To sell its case, the administration is borrowing from the fear mongering tactics of the Bush administration. ISIS poses no direct, immediate threat to the United States -- The White House even said so yesterday, just hours before bombing commenced - yet we are being sold make-believe about ISIS sleeper cells.
This attack on Syria, under the guise of striking ISIS, is by definition, a war of aggression. It is a violation of international law. It could lead to crimes against humanity and the deaths of untold numbers of innocent civilians. No amount of public relations or smooth talking can change that.
And yes, members of this Democratic administration, including the president who executed this policy, must be held accountable by the International Criminal Court and by the American people, who he serves.
But as we know, war is a powerful and cynical PR tactic. I expect the bombing of Syria will momentarily boost the White House's popularity with self-serving heroic accounts of damage inflicted upon ISIS (and the U.S. equipment they use). Stuffing the November ballot box with bombs and missiles may even help the Democratic Party retain the Senate.
But after the election the voters will discover that the president played into the hands of extremists, hurt civilians, and embroiled our country deep into another conflict in the Middle East.
There were alternatives. The U.S. and the international community could have contained and shrunk ISIS by cutting off its funds and its revenue from sale of oil on the black market. We could have looked to strike a deal with Syria and Iran.
In foreign policy, the administration has failed. Congress has failed. Both the Democratic and Republican Parties have passed the national checkbook to their patrons in the war contracting business. And passed the bill to future generations.
The American people, who in 2008 searched for something redemptive after years of George W. Bush's war, realize in 2014 that hope and change was but a clever slogan. It was used to gain power and to keep it through promoting fear, war, the growth of the National Security state, and an autumnal bonfire of countless billions of tax dollars which fall like leaves from money trees on the banks of the Potomac.
Comments:
+14 # 2014-09-25 15:39
The definition of a failed state appears to be one from which we have thus far failed to extract the natural resources. For me, the scales were lifted by Marine Gen. Smedley Butler, who described being hauled from one "failed" banana republic to another in his epic work War if a Racket (free on line). It passed almost unnoticed when just three days ago Afghanistan's Hamid Karzai bitterly described U.S. involvement as advancing corporate rather than democratic goals,( he was immediately denounced as an ingrate by Ambassador Cunningham )but this resource map of the country would seem to shed a new light on the subject: http://thenewslink.com/Afghanistan-Mineral-Map.html
+22 # 2014-09-25 18:42
As far as I know, Dennis has always told the truth. That may be why the Ohio Democrats would not help him. He deserves all of our support.
+2 # 2014-09-25 19:45
I think the real reason we're bombing Syria is ETs have a domicile there. Assad hasn't in any way given permission for this outrage.

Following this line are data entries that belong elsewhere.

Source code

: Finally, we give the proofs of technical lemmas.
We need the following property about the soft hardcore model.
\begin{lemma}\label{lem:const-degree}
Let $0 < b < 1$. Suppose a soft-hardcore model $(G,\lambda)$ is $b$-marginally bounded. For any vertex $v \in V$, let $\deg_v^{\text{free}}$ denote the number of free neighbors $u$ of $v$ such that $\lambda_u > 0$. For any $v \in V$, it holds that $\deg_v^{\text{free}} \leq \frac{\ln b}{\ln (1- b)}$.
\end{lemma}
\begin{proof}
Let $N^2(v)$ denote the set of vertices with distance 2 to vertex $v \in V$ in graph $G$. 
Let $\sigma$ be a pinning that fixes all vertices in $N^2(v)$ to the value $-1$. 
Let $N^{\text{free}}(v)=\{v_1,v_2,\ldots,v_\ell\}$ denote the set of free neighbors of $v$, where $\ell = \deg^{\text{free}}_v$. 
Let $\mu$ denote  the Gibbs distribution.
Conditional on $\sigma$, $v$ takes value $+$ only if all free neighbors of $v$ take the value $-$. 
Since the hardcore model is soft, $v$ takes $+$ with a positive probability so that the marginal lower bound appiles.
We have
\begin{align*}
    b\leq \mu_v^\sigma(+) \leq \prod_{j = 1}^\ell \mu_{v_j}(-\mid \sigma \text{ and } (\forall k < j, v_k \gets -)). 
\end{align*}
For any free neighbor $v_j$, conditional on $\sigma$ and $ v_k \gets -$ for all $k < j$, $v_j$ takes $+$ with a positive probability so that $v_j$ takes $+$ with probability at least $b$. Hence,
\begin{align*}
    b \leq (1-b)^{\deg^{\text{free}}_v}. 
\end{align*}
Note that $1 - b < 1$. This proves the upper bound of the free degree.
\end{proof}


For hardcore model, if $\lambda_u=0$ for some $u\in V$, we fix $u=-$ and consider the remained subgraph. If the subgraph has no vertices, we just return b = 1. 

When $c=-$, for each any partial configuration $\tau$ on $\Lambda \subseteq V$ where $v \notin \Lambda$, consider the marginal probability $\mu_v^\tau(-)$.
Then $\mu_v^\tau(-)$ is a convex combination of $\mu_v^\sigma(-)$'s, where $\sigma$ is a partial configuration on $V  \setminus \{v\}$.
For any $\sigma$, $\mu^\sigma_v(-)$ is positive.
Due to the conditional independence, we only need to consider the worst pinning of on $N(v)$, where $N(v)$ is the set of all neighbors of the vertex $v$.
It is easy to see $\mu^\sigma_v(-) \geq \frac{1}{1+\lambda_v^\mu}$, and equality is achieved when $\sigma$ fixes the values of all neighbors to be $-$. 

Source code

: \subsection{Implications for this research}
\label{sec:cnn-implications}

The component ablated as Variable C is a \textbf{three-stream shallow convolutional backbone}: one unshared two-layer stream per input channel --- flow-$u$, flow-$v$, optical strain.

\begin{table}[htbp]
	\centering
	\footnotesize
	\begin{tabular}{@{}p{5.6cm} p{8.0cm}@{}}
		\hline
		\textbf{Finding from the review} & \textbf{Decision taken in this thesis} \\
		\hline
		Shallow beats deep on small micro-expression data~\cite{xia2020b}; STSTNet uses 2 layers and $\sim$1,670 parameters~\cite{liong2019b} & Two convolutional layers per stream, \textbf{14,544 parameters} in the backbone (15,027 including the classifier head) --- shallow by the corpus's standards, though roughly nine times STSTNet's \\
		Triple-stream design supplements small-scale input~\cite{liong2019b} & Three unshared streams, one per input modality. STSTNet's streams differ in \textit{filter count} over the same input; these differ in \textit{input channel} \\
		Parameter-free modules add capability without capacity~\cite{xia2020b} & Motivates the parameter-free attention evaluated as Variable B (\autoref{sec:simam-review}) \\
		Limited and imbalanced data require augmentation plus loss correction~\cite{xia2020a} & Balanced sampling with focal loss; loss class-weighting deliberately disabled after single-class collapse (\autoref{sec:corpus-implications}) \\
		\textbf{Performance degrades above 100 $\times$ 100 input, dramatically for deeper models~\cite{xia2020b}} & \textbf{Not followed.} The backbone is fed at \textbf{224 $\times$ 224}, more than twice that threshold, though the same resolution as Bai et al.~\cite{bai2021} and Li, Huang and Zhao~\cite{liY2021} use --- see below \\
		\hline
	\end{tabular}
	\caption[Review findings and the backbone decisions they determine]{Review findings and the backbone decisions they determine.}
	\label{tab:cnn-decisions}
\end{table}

ISIS/ISIL is >STAGED< CHAOS. https://public.isishq.com/public/clients/default.aspx . . . ISIS is an American Defense contractor with projects in Iraq and Saudi Arabia. Indeed, their goals are threefold: 1) profiteering for war industries and 2) installation of martial law and 3) population reduction as per Globalism.
AlQaeda is an NSA database; so the whole scenario is phony as $3 bills.
Something else has to be doing on.
EEWC
+2 # 2014-09-25 20:11
If you can get used to the multi multi-billionai res in your society and not realise that eventually they will have the power to do exactly what they want,then you can easily get used to the abuse awaiting you.Destruction of the poor is IN their poverty.Let's see who can come up with an ACRONYM for wholesale slaughter and genocide.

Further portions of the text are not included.